2015 Work Program and Budget

As the Company previously disclosed, the less favorable fiscal terms in Ukraine will have a bearing on Cub's 2015 budget. More specifically, the current fiscal regime combined with lower commodity prices will have three primary effects:

  • While cash flow from existing operations will be materially reduced, it should remain positive
  • Development drilling, recompletion and stimulation will be marginally economic
  • Exploration drilling does not appear to be economically viable

In light of these effects, Cub will curtail its capital expenditure program for 2015. The contemplated 2015 work program includes:

KUB-Gas (30%)

  • Completion, testing and tie in of the M-22 well which is substantially complete
  • Field compression for Olgovskoye field

Tysagaz (100%)

  • One or two workovers to enhance production

The Company and its partners may consider additional capital expenditures on development projects at KUB-Gas, subject to keeping such expenditures within operating cash flow and no further material adverse changes in the fiscal terms, or the security situation in and around the eastern Ukraine licences. It also may resume drilling of the NM-4 exploration well for retention of the North Makeevskoye licence, although management is investigating the possibility of extending the deadline (currently December 29, 2015) due to the current security and economic circumstances.

Once economic conditions improve in Ukraine, KUB-Gas has a significant inventory of drilling locations and other projects including:

  • Firm drilling locations at M-15, M-24, M-25 and NM-4. Management anticipates that this inventory will increase pending a successful test on M-22, as those results are assimilated into the geological model for the area.
  • Fracture stimulations at M-16, O-11, O-15 and NM-3.
  • Dual completions on several wells showing potential in secondary zones.

Gas Prices in Ukraine

The estimated prices received in Ukraine during the fourth quarter were $9.62 per thousand cubic feet ("Mcf) for natural gas and $67.79 per barrel ("bbl") for liquids. The comparable prices realized in Q3 2014 were $10.16/Mcf and $84.98/bbl. Gas sold in Ukraine is based on the import price of Russian gas, which in turn is linked to the price of oil. Cub is paid in UAH, making its realized price in USD also subject to exchange rate risk.

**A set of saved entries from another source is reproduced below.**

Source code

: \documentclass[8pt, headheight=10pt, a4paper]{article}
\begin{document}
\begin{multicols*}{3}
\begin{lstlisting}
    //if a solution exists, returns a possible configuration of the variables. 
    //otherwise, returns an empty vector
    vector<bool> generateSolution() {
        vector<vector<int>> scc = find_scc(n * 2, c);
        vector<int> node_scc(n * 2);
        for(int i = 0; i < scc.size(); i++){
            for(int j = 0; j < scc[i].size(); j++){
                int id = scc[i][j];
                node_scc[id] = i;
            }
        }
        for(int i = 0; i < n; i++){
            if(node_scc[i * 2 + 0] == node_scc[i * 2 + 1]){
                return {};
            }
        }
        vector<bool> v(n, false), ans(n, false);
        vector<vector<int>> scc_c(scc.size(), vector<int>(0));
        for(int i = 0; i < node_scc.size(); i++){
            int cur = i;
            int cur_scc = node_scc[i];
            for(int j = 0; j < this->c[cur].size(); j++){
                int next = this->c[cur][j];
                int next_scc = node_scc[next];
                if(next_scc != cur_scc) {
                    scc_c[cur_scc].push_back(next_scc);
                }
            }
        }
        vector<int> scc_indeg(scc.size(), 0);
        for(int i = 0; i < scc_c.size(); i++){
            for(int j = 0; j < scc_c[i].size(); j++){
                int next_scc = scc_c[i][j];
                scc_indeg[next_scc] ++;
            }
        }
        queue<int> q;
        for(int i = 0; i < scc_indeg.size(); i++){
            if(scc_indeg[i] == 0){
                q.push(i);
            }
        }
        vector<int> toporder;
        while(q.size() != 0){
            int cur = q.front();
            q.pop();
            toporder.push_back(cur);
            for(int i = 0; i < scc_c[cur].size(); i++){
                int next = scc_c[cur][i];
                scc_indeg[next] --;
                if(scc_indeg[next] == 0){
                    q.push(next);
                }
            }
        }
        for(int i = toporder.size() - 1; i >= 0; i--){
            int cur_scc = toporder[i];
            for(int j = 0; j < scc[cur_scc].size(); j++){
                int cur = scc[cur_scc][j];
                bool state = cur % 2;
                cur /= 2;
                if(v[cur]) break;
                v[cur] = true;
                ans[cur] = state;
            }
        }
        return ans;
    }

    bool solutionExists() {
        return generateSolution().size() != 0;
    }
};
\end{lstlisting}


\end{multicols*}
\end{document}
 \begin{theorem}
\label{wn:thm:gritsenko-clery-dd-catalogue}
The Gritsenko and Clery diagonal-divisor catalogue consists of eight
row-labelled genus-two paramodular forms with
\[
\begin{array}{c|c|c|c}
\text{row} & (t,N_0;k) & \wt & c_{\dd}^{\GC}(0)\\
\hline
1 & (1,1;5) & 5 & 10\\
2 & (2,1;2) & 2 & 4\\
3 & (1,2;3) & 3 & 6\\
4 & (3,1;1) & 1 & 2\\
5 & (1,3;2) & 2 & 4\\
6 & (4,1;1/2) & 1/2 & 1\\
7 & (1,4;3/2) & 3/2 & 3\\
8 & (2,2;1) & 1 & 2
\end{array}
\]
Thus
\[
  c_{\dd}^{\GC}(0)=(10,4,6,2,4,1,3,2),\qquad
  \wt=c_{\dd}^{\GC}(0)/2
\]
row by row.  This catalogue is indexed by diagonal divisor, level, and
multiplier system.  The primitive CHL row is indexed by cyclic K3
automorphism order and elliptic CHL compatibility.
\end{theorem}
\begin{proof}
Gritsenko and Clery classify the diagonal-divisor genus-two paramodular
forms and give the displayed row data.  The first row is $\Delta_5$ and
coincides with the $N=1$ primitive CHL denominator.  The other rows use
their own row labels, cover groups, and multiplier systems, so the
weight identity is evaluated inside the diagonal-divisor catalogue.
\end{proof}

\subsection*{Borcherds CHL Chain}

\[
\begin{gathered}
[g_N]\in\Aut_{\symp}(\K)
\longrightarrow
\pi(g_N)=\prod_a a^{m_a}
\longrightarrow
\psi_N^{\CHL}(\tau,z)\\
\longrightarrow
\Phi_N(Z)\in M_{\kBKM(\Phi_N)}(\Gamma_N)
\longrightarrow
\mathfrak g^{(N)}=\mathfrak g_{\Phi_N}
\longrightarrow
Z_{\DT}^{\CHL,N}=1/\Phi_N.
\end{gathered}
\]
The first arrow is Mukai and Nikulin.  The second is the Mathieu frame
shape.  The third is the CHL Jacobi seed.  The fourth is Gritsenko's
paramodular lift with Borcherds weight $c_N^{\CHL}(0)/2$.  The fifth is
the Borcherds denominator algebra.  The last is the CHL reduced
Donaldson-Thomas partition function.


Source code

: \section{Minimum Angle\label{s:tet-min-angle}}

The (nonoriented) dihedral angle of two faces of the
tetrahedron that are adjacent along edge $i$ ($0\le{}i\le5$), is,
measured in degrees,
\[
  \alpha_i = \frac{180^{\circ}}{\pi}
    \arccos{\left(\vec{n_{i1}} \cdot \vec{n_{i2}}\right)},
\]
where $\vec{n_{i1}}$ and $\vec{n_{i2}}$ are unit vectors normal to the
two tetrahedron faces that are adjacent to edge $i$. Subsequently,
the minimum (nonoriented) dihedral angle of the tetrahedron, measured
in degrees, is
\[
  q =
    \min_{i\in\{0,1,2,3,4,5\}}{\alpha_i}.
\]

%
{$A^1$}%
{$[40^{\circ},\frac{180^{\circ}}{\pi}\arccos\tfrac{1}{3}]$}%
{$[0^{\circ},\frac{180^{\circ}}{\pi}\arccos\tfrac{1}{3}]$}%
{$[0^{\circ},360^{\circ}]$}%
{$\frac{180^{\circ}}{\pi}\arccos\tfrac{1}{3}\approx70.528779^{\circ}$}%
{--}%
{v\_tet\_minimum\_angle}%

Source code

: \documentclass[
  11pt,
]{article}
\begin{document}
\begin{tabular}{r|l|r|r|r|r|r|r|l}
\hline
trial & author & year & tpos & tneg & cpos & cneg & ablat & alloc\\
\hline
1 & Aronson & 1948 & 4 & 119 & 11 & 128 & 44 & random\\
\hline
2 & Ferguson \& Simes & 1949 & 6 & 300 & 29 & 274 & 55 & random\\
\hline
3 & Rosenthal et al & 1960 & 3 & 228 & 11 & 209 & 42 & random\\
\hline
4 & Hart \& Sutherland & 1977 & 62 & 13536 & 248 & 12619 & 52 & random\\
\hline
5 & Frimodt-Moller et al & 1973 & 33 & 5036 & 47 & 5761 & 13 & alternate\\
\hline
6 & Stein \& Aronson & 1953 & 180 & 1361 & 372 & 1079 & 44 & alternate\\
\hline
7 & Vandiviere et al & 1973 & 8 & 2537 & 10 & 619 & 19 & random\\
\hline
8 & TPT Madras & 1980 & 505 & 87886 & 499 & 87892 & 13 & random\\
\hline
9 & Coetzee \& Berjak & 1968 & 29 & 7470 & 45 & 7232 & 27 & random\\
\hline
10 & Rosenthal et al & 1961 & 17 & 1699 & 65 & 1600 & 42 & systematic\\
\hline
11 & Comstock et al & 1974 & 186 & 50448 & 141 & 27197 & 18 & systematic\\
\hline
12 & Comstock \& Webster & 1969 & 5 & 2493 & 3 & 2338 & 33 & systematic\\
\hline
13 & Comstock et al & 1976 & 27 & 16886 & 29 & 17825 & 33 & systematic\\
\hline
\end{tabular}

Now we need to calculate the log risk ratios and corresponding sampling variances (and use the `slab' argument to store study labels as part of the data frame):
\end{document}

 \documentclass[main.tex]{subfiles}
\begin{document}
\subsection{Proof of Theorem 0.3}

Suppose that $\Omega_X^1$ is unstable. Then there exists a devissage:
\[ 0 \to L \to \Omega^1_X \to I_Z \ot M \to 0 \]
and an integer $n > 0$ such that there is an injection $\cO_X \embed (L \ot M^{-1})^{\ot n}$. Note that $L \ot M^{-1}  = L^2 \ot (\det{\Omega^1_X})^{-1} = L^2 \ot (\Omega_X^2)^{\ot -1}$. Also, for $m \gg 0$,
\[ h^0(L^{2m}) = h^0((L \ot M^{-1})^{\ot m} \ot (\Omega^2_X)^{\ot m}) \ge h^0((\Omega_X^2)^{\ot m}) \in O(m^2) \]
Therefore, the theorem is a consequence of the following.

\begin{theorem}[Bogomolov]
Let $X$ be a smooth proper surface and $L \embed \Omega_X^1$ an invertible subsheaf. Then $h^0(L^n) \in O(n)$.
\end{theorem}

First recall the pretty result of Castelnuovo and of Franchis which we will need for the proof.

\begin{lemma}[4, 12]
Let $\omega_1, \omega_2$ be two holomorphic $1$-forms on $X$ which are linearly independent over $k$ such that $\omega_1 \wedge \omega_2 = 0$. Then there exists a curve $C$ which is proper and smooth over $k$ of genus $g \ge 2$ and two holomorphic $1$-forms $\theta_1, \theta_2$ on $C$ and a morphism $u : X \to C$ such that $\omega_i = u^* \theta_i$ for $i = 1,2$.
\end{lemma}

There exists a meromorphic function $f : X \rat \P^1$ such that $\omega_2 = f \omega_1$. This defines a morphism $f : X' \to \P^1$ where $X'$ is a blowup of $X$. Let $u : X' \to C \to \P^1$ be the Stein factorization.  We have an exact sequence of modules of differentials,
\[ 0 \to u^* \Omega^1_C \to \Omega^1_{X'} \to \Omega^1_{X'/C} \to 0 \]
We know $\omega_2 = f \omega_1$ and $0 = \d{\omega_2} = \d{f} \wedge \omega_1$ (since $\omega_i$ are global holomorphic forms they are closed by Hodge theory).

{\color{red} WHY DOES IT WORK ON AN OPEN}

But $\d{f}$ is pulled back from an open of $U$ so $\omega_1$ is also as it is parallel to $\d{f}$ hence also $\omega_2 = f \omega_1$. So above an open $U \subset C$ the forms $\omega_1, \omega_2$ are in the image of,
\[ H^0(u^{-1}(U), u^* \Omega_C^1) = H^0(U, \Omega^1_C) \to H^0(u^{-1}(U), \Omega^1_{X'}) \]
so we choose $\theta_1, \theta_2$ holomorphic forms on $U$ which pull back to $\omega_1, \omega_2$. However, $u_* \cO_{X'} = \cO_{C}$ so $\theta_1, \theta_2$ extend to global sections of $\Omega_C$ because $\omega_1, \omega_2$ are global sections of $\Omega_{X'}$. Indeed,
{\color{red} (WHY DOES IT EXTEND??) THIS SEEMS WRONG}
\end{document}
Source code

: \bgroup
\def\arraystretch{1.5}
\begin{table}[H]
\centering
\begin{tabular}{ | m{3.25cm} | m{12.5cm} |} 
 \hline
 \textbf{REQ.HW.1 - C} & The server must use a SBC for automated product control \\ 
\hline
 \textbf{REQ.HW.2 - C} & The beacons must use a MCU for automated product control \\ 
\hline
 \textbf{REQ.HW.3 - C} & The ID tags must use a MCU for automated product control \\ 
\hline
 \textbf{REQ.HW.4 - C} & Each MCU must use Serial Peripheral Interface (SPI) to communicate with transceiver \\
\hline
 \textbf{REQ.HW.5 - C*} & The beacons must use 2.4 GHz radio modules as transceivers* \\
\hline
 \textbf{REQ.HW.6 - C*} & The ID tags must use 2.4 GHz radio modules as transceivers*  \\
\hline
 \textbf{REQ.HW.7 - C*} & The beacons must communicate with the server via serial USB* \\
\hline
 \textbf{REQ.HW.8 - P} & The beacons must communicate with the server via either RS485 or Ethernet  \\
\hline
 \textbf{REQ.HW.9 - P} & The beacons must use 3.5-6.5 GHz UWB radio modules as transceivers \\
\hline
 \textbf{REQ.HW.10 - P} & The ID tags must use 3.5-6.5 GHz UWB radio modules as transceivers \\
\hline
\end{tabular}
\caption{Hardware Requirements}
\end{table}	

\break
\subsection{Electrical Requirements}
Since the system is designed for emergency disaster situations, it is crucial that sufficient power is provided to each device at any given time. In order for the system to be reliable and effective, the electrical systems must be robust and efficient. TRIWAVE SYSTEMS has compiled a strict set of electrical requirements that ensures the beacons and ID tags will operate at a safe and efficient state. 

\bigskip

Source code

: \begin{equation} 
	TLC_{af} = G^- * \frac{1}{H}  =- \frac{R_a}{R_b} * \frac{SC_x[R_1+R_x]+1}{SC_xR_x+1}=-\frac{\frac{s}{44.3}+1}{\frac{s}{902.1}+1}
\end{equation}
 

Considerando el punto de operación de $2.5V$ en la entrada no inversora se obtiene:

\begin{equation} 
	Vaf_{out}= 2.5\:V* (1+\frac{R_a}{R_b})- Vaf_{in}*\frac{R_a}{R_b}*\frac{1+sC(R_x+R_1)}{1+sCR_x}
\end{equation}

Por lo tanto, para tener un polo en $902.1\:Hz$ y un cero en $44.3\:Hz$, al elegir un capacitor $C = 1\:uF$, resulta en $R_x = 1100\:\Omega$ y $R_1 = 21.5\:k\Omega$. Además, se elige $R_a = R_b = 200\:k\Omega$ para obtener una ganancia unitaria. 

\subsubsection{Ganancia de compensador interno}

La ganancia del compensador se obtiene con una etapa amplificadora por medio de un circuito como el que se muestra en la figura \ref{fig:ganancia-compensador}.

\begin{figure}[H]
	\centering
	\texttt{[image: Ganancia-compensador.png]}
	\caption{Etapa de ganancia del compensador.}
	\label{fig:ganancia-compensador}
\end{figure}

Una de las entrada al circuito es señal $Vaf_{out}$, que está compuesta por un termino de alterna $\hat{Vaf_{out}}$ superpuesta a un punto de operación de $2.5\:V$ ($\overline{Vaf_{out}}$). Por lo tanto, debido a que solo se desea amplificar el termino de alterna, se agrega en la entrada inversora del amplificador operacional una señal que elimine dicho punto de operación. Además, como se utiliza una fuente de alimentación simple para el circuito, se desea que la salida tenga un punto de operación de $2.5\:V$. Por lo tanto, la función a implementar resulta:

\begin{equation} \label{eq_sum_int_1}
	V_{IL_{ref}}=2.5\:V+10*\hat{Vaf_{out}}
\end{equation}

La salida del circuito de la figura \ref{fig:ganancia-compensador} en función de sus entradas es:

The official gas price for the month of January is $10.57/Mcf using an exchange rate of 15.8 UAH/USD. The actual price received by Cub will also be negatively influenced by:

  • The previously-disclosed legislation, reserving large parts of the Ukrainian gas market for Naftogaz through February 28, 2015. The Company estimates that a substantial amount of its historical gas sales have been to customers on that list. As a result, this has led to increased competition for the remaining creditworthy customers, which in turn has led to lower gas prices and may lead to an inability to sell domestic production (through February 28, 2015).
  • Approximately 10% less for the profit margin of the intermediaries through which the gas is sold.
  • Continued UAH/USD devaluation.

Cub is paid in UAH, so the realized price in USD will continue to be influenced by changes in the exchange rate. The exchange rate has deteriorated further during the fourth quarter as the rate went from 13.6 UAH/USD at the end of the third quarter to 16.4 UAH/USD at the end of the fourth quarter, or a 21% devaluation.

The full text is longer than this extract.